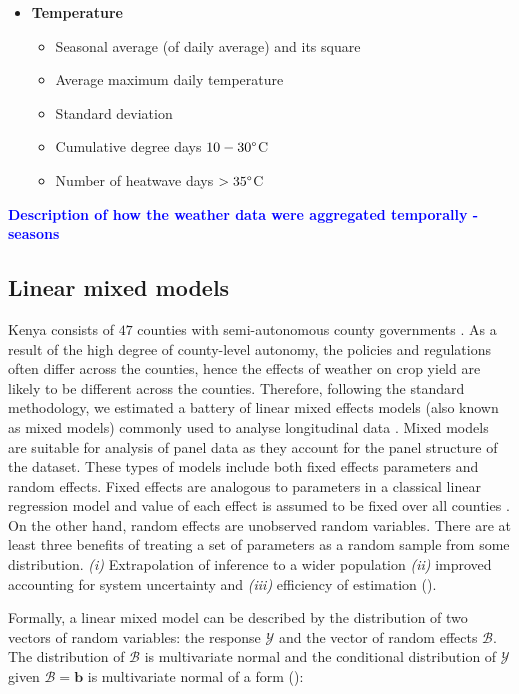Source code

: \documentclass[a4paper,12pt]{article}
\begin{document}
\begin{itemize}
\begin{itemize}
\end{itemize}

\item \textbf{Temperature}
\begin{itemize}
\item Seasonal average (of daily average) and its square
\item Average maximum daily temperature
\item Standard deviation
\item Cumulative degree days $10-30\degree$C
\item Number of heatwave days $>35\degree$C
\end{itemize}
\end{itemize}
\textcolor{blue}{\textbf{Description of how the weather data were aggregated temporally - seasons}}

\subsection{Linear mixed models}
\sloppy
Kenya consists of $47$ counties with semi-autonomous county governments  \citep{Barasa2017}. As a result of the high degree of county-level autonomy, the policies and regulations often differ across the counties, hence the effects of weather on crop yield are likely to be different across the counties. Therefore, following the standard methodology, we estimated a battery of linear mixed effects models (also known as mixed models) commonly used to analyse longitudinal data \citep{bates2000mixed}. Mixed models are suitable for analysis of panel data as they account for the panel structure of the dataset. These types of models include both fixed effects parameters and random effects. Fixed effects are analogous to parameters in a classical linear regression model and value of each effect is assumed to be fixed over all counties \citep{bates2010lme4}. On the other hand, random effects are unobserved random variables. There are at least three benefits of treating a set of parameters as a random sample from some distribution. \textit{(i)} Extrapolation of inference to a wider population \textit{(ii)} improved accounting for system uncertainty and \textit{(iii)} efficiency of estimation (\citealp{KERYch9, KERYch12}).

Formally, a linear mixed model can be described by the distribution of two vectors of random variables: the response $\mathscr{Y}$ and the vector of random effects $\mathscr{B}$. The distribution of $\mathscr{B}$ is multivariate normal and the conditional distribution of $\mathscr{Y}$ given $\mathscr{B}=\mathbf{b}$ is multivariate normal of a form (\citealp{bates2010lme4, KERYch9}):
\end{document}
※ ※ ※
* What you will do *
In the records above, find each line that mentions the word "textbf", and copy it.

* Expected answer *
\item \textbf{Temperature}
\textcolor{blue}{\textbf{Description of how the weather data were aggregated temporally - seasons}}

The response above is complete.